Maytansine’s biosynthetic genes expression. AHBA synthase gene expression is presented on the left (A), while halogenase gene expression is shown on the right (B). The relative gene expression is exhibited in the mean ± SD of triplicated samples (n = 3). AM indicates A. mirum (DSM 43827) as a reference. GH-Lab indicated G. heterophylla cultivated in our laboratory, Germany. 2017-SeL, 2017-SeS, and 2017-SeR indicate the leaves, stems, and roots parts of the 2017 collection of G. heterophylla originated from South Africa, while 2018-SeL, 2018-SeS, and 2018-SeR indicate the counterpart from the 2018 collection. Additionally, 16S rRNA is used as a housekeeping gene. The bar graph uses the x-axis on the right side while O indicates each sample data point, using the x-axis of the left side. * indicates the statistic significant by student t-test (one-tail) with p-value ≤ 0.05. ** indicates the statistic significant by one-way ANOVA with p-value ≤ 0.05. ^¥ indicates the highest AHBA synthase gene expression.

Figure 7

FRS gene expression of G. heterophylla from our laboratory and the 2017 and 2018 collections originating from South Africa. GH-Lab indicates G. heterophylla cultivated in our laboratory, Germany; 2017-SeL, 2017-SeS, and 2017-SeR indicate the leaves, stems, and roots of the 2017 collection of G. heterophylla originating from South Africa; 2018-SeL, 2018-SeS, and 2018-SeR indicate the counterparts from the 2018 collection. Additionally, 40S ribosomal protein is used as a housekeeping gene. The bar graph uses the x-axis on the right side while O indicates each sample data point, using the x-axis of the left side. ** indicates the statistic significantly by one-way ANOVA with p-value ≤ 0.05. ^¥ indicates the highest FRS gene expression level.

Figure 8

A six-month-old vegetatively cloned G. heterophylla plant from a stem of G. heterophylla collected in 2018, originating from South Africa (left). PCR products of the amplified AHBA synthase genes spanning around 755 bp in the different parts of the cloned G. heterophylla (middle). PCR products of the amplified halogenase genes spanning around 550 bp in the different parts of the cloned G. heterophylla (right).
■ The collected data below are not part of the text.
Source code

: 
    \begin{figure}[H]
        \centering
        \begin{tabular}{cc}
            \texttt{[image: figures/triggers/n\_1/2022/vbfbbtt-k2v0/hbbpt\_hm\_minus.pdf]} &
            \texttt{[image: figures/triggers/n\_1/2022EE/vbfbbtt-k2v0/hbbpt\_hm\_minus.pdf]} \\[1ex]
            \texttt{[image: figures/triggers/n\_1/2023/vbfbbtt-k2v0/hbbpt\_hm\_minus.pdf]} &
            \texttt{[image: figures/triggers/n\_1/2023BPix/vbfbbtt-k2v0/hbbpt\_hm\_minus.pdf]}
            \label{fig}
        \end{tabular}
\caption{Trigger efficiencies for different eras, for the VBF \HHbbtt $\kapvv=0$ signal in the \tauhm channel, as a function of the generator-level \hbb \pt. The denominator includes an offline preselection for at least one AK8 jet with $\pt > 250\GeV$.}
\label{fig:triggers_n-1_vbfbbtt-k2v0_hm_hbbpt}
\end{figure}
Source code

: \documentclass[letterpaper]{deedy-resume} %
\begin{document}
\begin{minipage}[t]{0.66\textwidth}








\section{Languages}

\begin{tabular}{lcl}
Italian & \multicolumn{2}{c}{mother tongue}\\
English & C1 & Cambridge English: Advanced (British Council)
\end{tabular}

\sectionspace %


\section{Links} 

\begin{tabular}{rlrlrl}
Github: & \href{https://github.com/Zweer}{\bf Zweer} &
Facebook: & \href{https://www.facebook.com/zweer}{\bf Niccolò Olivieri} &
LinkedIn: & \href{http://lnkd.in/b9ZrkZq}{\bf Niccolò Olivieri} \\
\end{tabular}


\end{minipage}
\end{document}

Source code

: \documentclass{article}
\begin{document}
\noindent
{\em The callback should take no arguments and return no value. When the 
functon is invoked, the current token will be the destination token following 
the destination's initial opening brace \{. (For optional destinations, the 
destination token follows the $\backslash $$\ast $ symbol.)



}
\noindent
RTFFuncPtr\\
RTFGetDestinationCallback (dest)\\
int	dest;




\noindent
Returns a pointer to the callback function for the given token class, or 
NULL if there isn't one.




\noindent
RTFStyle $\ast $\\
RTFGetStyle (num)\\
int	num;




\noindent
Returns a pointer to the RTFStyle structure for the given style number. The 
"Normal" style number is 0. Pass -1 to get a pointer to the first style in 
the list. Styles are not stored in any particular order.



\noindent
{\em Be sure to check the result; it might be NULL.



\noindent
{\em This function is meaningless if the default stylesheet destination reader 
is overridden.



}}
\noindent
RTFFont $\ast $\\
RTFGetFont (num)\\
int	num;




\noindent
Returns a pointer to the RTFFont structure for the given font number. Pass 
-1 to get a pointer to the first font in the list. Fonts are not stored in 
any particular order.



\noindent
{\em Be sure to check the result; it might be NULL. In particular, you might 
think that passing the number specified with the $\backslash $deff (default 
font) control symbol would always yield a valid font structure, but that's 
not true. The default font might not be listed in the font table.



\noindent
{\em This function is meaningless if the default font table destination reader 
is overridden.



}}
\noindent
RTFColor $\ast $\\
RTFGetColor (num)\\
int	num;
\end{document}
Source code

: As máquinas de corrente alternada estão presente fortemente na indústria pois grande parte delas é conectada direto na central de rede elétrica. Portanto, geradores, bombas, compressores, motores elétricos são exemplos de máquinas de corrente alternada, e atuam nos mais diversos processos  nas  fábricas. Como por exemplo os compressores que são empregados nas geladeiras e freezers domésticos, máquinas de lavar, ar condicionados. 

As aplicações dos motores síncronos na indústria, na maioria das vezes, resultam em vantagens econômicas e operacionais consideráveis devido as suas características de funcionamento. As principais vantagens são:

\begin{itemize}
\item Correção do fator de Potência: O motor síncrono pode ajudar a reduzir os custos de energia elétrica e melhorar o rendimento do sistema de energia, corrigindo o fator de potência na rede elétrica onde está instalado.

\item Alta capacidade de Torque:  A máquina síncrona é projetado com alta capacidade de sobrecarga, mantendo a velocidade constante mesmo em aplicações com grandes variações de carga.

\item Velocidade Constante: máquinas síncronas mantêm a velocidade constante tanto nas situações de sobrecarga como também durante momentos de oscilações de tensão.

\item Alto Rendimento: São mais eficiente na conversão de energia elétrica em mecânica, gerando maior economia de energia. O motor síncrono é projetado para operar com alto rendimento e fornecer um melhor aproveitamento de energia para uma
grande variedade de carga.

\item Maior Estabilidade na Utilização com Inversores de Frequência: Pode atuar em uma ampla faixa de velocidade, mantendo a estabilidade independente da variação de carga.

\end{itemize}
AM indicates A. mirum (DSM 43827) as the reference. Cloned-SeL, cloned-SeS, and cloned-SeR indicate leaves, stems, and roots of the vegetatively cloned G. heterophylla.

Figure 9

Proposed mechanistic response and relationship between the maytansine biosynthesis from endophytic communities and the 20-hydroxymaytenin biosynthesis from G. heterophylla, a plant host. A indicates the downregulation of the AHBA synthase gene and the activation of the halogenase from endophytes in different organs of G. heterophylla, and B indicates the upregulation of the FRS gene from the 20-hydroxymaytenin biosynthesis in the G. heterophylla roots. Blue arrows indicate the flow of AHBA transportation from the leaves to roots.